House Finance Co-Chairman Eldon Mulder of Anchorage said the Legislature has fiscal options this year only because the majority has rejected hundreds of millions of dollars in budget increases proposed by Knowles over the past seven years.

"We have choices today because of our fiscal restraint," Mulder said.

Knowles called for $350 million in income taxes, based on a percentage of federal tax paid approximately 18 percent, according to a revenue official. The governor said it would be half of what Alaskans paid before the income tax was repealed in 1980, when oil money started flowing.

And the net amount paid by Alaskans would be $275 million, he said, because nonresident workers would pay $23 million and Alaskans could deduct $52 million in state taxes from federal filings, in effect tapping federal funds.

The governor also supported a bill by Republican Rep. Lisa Murkowski of Anchorage to raise the alcohol excise tax by a "dime a drink," estimated to generate $30 million, which he said was "small compared to the cost each year of treating the problems of alcohol abuse." The last increase in the tax was in 1983.

And Knowles called for a $30 cruise ship head tax, which would raise about $21 million, based on 700,000 passengers.

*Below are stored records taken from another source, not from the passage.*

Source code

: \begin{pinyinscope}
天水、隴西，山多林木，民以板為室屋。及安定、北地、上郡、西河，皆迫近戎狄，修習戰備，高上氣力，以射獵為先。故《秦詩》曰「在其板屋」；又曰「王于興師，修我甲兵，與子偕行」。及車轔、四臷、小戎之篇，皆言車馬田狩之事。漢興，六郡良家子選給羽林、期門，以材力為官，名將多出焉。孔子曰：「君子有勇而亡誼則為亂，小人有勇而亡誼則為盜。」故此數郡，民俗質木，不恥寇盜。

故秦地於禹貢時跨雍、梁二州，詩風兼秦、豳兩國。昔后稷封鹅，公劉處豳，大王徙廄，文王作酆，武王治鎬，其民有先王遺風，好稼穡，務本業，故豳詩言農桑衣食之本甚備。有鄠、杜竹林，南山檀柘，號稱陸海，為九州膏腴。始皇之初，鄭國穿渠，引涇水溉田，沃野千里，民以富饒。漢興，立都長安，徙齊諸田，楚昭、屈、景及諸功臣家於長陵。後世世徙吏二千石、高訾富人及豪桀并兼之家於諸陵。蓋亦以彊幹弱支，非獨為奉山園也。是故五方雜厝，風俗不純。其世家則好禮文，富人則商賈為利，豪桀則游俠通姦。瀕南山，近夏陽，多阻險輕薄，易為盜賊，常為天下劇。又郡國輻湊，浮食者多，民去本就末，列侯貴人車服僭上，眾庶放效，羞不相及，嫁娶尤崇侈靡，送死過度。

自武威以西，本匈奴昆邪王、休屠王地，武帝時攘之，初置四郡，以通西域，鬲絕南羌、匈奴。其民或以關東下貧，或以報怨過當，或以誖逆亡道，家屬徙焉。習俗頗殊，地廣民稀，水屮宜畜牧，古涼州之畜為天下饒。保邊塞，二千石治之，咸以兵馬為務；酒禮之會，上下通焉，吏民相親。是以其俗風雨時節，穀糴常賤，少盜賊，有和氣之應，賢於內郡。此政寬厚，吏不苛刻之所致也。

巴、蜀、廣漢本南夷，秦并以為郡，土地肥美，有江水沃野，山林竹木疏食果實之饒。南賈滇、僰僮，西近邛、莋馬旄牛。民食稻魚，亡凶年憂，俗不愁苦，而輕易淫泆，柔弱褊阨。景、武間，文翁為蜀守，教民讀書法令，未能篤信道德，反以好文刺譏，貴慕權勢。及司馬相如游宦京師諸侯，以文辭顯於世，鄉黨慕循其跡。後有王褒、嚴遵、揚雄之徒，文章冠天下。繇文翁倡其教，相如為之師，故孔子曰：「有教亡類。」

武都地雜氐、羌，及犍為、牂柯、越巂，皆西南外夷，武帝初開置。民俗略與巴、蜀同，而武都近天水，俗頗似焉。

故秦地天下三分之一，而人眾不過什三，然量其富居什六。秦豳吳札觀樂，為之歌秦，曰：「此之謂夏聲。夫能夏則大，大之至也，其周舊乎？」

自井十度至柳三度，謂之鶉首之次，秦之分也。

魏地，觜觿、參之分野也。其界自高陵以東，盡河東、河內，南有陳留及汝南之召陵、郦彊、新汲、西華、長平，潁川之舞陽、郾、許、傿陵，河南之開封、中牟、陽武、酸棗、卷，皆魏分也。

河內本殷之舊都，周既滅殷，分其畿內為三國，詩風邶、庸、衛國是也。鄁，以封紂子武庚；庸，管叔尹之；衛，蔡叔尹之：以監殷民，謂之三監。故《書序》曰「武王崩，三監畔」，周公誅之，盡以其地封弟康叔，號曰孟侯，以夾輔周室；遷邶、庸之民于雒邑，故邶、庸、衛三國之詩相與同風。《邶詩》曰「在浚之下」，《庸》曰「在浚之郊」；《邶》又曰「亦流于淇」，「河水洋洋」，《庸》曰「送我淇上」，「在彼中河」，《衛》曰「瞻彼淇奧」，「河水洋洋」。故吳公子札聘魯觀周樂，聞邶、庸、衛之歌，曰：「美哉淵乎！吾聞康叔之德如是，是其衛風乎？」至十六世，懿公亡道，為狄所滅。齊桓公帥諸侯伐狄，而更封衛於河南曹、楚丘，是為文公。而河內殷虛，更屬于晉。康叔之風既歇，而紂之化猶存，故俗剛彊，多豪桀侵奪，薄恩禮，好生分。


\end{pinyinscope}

"Today, the multi-billion dollar cruise ship industry pays no corporate income tax to Alaska on its cruise ship operations, or for that matter, to the federal government or any other state in America," he said. "It's only fair that every industry contribute something to Alaska for the many benefits that they receive here."

Knowles, who proposed using permanent fund earnings in 1999, didn't recommend that this year. He said that should be the last source of new revenue to be tapped, and he said it should be preceded by a public vote.

The governor also cautioned against raising oil and gas taxes prematurely, which he said could "kill the goose that has laid the golden egg."

The speech started out with a call for increased "investments" in the education, health and safety of children, which Republicans said was fine in its own context.

"I would like to tell you that I support every provision of the governor's speech," said House Speaker Brian Porter of Anchorage. "I would like to tell you that. ... (But) the very first thing he mentioned was increased spending."

"The problem, of course, is, can we afford that many wonderful ideas?" said Senate President Rick Halford of Chugiak. "The bottom line is it just goes further than we can afford."

Knowles, anticipating continuing complaints about his spending proposals, told lawmakers that $81 million of his proposed increase is "a direct result of action you have taken in approving laws, budgets, contracts and replacing lost federal and other funding sources."

But Mulder and Donley rejected that argument, saying Knowles should have come up with spending reductions to offset the added expense of maintaining existing programs previously approved by the Legislature. Donley repeated his request that the administration use its expertise to identify areas where the budget can be cut with the least impact.